Once again, the Memory Stick socket cable in my trusty DSC-F717 camera became erratic, leading to continuous C:13:01 “format error” crashes, so I tore it apart. Proceed as before, until the camera carcass disgorges the socket:

DSC-F717 - Memory Stick socket - side latches
DSC-F717 – Memory Stick socket – side latches

Gently pry the metal cover outward to clear the latches along the sides:

DSC-F717 - Memory Stick socket cover latches
DSC-F717 – Memory Stick socket cover latches

The cover remains held in place by two tabs inside the holes on either side of the Memory Stick contacts, one of which is already free in the previous photo:

DSC-F717 - Memory Stick socket - bottom
DSC-F717 – Memory Stick socket – bottom

The small spring on the left ejects the Memory Stick and will, if suitably provoked, launch itself across the bench. Be prepared!

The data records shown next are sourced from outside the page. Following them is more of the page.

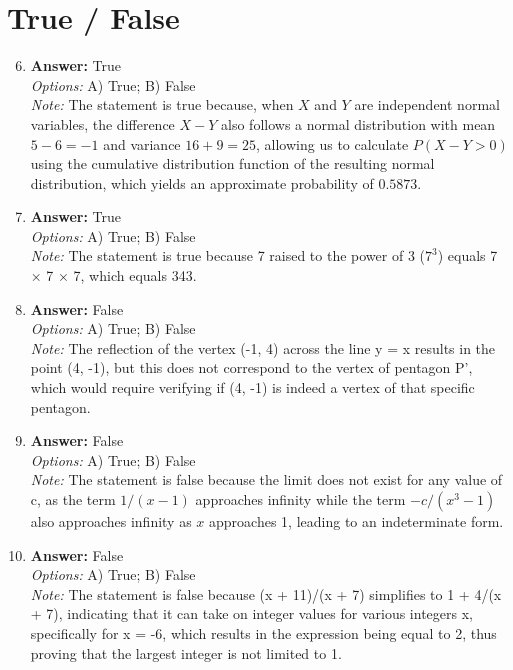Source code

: \documentclass[12pt]{article}
\begin{document}
\section*{True / False}
\begin{enumerate}[label=\arabic*.]
\setcounter{enumi}{5}
\item \textbf{Answer:} True
\\ \textit{Options:} A) True; B) False
\\ \textit{Note:} The statement is true because, when \( X \) and \( Y \) are independent normal variables, the difference \( X - Y \) also follows a normal distribution with mean \( 5 - 6 = -1 \) and variance \( 16 + 9 = 25 \), allowing us to calculate \( P(X - Y > 0) \) using the cumulative distribution function of the resulting normal distribution, which yields an approximate probability of \( 0.5873 \).
\item \textbf{Answer:} True
\\ \textit{Options:} A) True; B) False
\\ \textit{Note:} The statement is true because 7 raised to the power of 3 ($7^3$) equals 7 × 7 × 7, which equals 343.
\item \textbf{Answer:} False
\\ \textit{Options:} A) True; B) False
\\ \textit{Note:} The reflection of the vertex (-1, 4) across the line y = x results in the point (4, -1), but this does not correspond to the vertex of pentagon P', which would require verifying if (4, -1) is indeed a vertex of that specific pentagon.
\item \textbf{Answer:} False
\\ \textit{Options:} A) True; B) False
\\ \textit{Note:} The statement is false because the limit does not exist for any value of c, as the term \(1/(x - 1)\) approaches infinity while the term \(-c/(x^3 - 1)\) also approaches infinity as \(x\) approaches 1, leading to an indeterminate form.
\item \textbf{Answer:} False
\\ \textit{Options:} A) True; B) False
\\ \textit{Note:} The statement is false because (x + 11)/(x + 7) simplifies to 1 + 4/(x + 7), indicating that it can take on integer values for various integers x, specifically for x = -6, which results in the expression being equal to 2, thus proving that the largest integer is not limited to 1.
\end{enumerate}
\end{document}
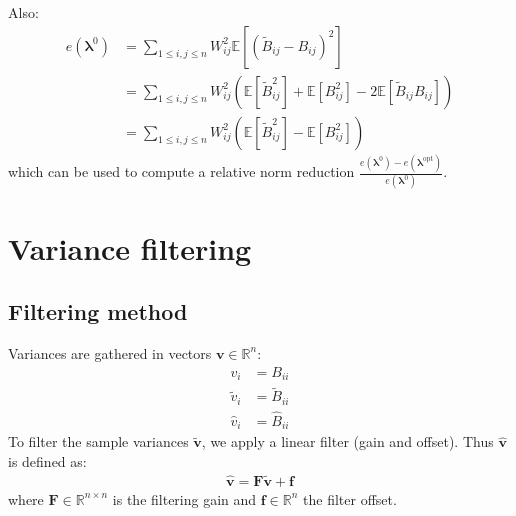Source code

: \documentclass[12pt]{scrartcl}
\begin{document}
$  $\\
Also: 
\begin{align}
e\left(\boldsymbol{\lambda}^0\right) & = \sum_{1 \le i,j \le n} W_{ij}^2 \mathbb{E}\left[ \left(\widetilde{B}_{ij} - B_{ij} \right)^2 \right] \nonumber \\
& = \sum_{1 \le i,j \le n} W_{ij}^2 \left(\mathbb{E}\left[ \widetilde{B}_{ij}^2 \right] + \mathbb{E}\left[ B^2_{ij} \right] - 2 \mathbb{E}\left[ \widetilde{B}_{ij} B_{ij} \right] \right) \nonumber \\
& = \sum_{1 \le i,j \le n} W_{ij}^2 \left(\mathbb{E}\left[ \widetilde{B}_{ij}^2 \right] - \mathbb{E}\left[ B^2_{ij} \right]\right)
\end{align}
which can be used to compute a relative norm reduction $\displaystyle \frac{e\left(\boldsymbol{\lambda}^0\right) - e\left(\boldsymbol{\lambda}^\mathrm{opt}\right)}{e\left(\boldsymbol{\lambda}^0\right)}$.

\clearpage

\section{Variance filtering}

\subsection{Filtering method}
Variances are gathered in vectors $\mathbf{v} \in \mathbb{R}^n$:
\begin{subequations}
\begin{align}
v_i & = B_{ii} \\
\widetilde{v}_i & = \widetilde{B}_{ii} \\
\widehat{v}_i & = \widehat{B}_{ii}
\end{align}
\end{subequations}
To filter the sample variances $\widetilde{\mathbf{v}}$, we apply a linear filter (gain and offset). Thus $\widehat{\mathbf{v}}$ is defined as:
\begin{align}
\label{eq:var_filter}
\widehat{\mathbf{v}} = \mathbf{F} \widetilde{\mathbf{v}} + \mathbf{f}
\end{align}
where $\mathbf{F} \in \mathbb{R}^{n \times n}$ is the filtering gain and $\mathbf{f} \in \mathbb{R}^n$ the filter offset. 
\end{document}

Use a pointy instrument to ease those tabs away from their latches and pop the top:

DSC-F717 - opened Memory Stick socket
DSC-F717 – opened Memory Stick socket

I cleaned the contacts, not that they appeared particularly filthy, gently bent them upward by three micro-smidgens to apply a bit more pressure to the card’s contacts, and reassembled the socket in reverse order.

I put a strip of Kapton tape on the back of the cable termination paddle (shown here during the previous repair) to ensure a snug fit:

DSC-F717 Memory Stick socket - cable entry
DSC-F717 Memory Stick socket – cable entry

Unfortunately, I snapped off a locking tab on one of the ribbon cable connections to the main board:

DSC-F717 - broken cable clamp
DSC-F717 – broken cable clamp

The cable threads through the middle of the clamp, which then slides into the socket and applies pressure to the contacts through the cable: no clamp, no pressure, no good.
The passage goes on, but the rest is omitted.